(EXERCISE OBJECTIVE)
Exact copy, no pictures: repeat the data that follows.

DATA RECORDS below:

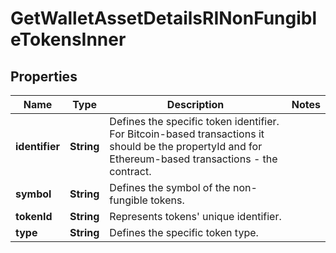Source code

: 

# GetWalletAssetDetailsRINonFungibleTokensInner


## Properties

| Name | Type | Description | Notes |
|------------ | ------------- | ------------- | -------------|
|**identifier** | **String** | Defines the specific token identifier. For Bitcoin-based transactions it should be the propertyId and for Ethereum-based transactions - the contract. |  |
|**symbol** | **String** | Defines the symbol of the non-fungible tokens. |  |
|**tokenId** | **String** | Represents tokens&#39; unique identifier. |  |
|**type** | **String** | Defines the specific token type. |  |



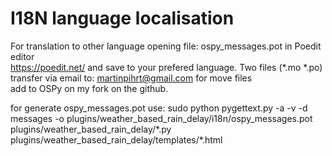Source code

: I18N language localisation
====

For translation to other language opening file: ospy_messages.pot in Poedit editor  
https://poedit.net/ and save to your prefered language. Two files (*.mo *.po)  
transfer via email to: martinpihrt@gmail.com for move files  
add to OSPy on my fork on the github.

for generate ospy_messages.pot use: sudo python pygettext.py -a -v -d messages -o plugins/weather_based_rain_delay/i18n/ospy_messages.pot plugins/weather_based_rain_delay/\*.py plugins/weather_based_rain_delay/templates/\*.html 
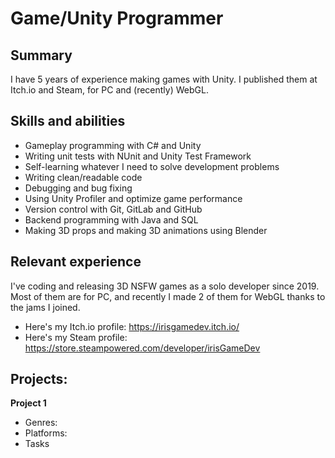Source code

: # Game/Unity Programmer

## Summary
I have 5 years of experience making games with Unity. I published them at Itch.io and Steam, for PC and (recently) WebGL.


## Skills and abilities
- Gameplay programming with C# and Unity
- Writing unit tests with NUnit and Unity Test Framework
- Self-learning whatever I need to solve development problems
- Writing clean/readable code
- Debugging and bug fixing
- Using Unity Profiler and optimize game performance
- Version control with Git, GitLab and GitHub
- Backend programming with Java and SQL
- Making 3D props and making 3D animations using Blender


## Relevant experience
I've coding and releasing 3D NSFW games as a solo developer since 2019.
Most of them are for PC, and recently I made 2 of them for WebGL thanks to the
jams I joined.

- Here's my Itch.io profile: https://irisgamedev.itch.io/
- Here's my Steam profile: https://store.steampowered.com/developer/irisGameDev

## Projects:
**Project 1**
- Genres:
- Platforms:
- Tasks
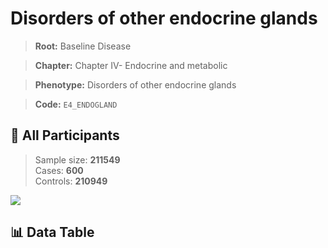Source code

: # Disorders of other endocrine glands

> **Root:** Baseline Disease  

> **Chapter:** Chapter IV- Endocrine and metabolic  

> **Phenotype:** Disorders of other endocrine glands  

> **Code:** `E4_ENDOGLAND`

## 🧪 All Participants  
> Sample size: **211549**  
> Cases: **600**  
> Controls: **210949**
<img src="/Sensitive/Figures/ALL/Baseline/E4_ENDOGLAND.png"/>

## 📊 Data Table
<CsvTableMRF src="/Sensitive/Data/ALL/Baseline/LG_E4_ENDOGLAND.csv"/>

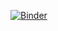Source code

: [![Binder](https://mybinder.org/badge_logo.svg)](https://mybinder.org/v2/gh/eduardgruy/dp-covid-analyza/HEAD)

End of DATA RECORDS.

(EXERCISE RESULT)
Source code

: 

# GetWalletAssetDetailsRINonFungibleTokensInner


## Properties

| Name | Type | Description | Notes |
|------------ | ------------- | ------------- | -------------|
|**identifier** | **String** | Defines the specific token identifier. For Bitcoin-based transactions it should be the propertyId and for Ethereum-based transactions - the contract. |  |
|**symbol** | **String** | Defines the symbol of the non-fungible tokens. |  |
|**tokenId** | **String** | Represents tokens&#39; unique identifier. |  |
|**type** | **String** | Defines the specific token type. |  |



Source code

: I18N language localisation
====

For translation to other language opening file: ospy_messages.pot in Poedit editor  
https://poedit.net/ and save to your prefered language. Two files (*.mo *.po)  
transfer via email to: martinpihrt@gmail.com for move files  
add to OSPy on my fork on the github.

for generate ospy_messages.pot use: sudo python pygettext.py -a -v -d messages -o plugins/weather_based_rain_delay/i18n/ospy_messages.pot plugins/weather_based_rain_delay/\*.py plugins/weather_based_rain_delay/templates/\*.html 
Source code

: # Game/Unity Programmer

## Summary
I have 5 years of experience making games with Unity. I published them at Itch.io and Steam, for PC and (recently) WebGL.


## Skills and abilities
- Gameplay programming with C# and Unity
- Writing unit tests with NUnit and Unity Test Framework
- Self-learning whatever I need to solve development problems
- Writing clean/readable code
- Debugging and bug fixing
- Using Unity Profiler and optimize game performance
- Version control with Git, GitLab and GitHub
- Backend programming with Java and SQL
- Making 3D props and making 3D animations using Blender


## Relevant experience
I've coding and releasing 3D NSFW games as a solo developer since 2019.
Most of them are for PC, and recently I made 2 of them for WebGL thanks to the
jams I joined.

- Here's my Itch.io profile: https://irisgamedev.itch.io/
- Here's my Steam profile: https://store.steampowered.com/developer/irisGameDev

## Projects:
**Project 1**
- Genres:
- Platforms:
- Tasks
Source code

: # Disorders of other endocrine glands

> **Root:** Baseline Disease  

> **Chapter:** Chapter IV- Endocrine and metabolic  

> **Phenotype:** Disorders of other endocrine glands  

> **Code:** `E4_ENDOGLAND`

## 🧪 All Participants  
> Sample size: **211549**  
> Cases: **600**  
> Controls: **210949**
<img src="/Sensitive/Figures/ALL/Baseline/E4_ENDOGLAND.png"/>

## 📊 Data Table
<CsvTableMRF src="/Sensitive/Data/ALL/Baseline/LG_E4_ENDOGLAND.csv"/>

Source code

: [![Binder](https://mybinder.org/badge_logo.svg)](https://mybinder.org/v2/gh/eduardgruy/dp-covid-analyza/HEAD)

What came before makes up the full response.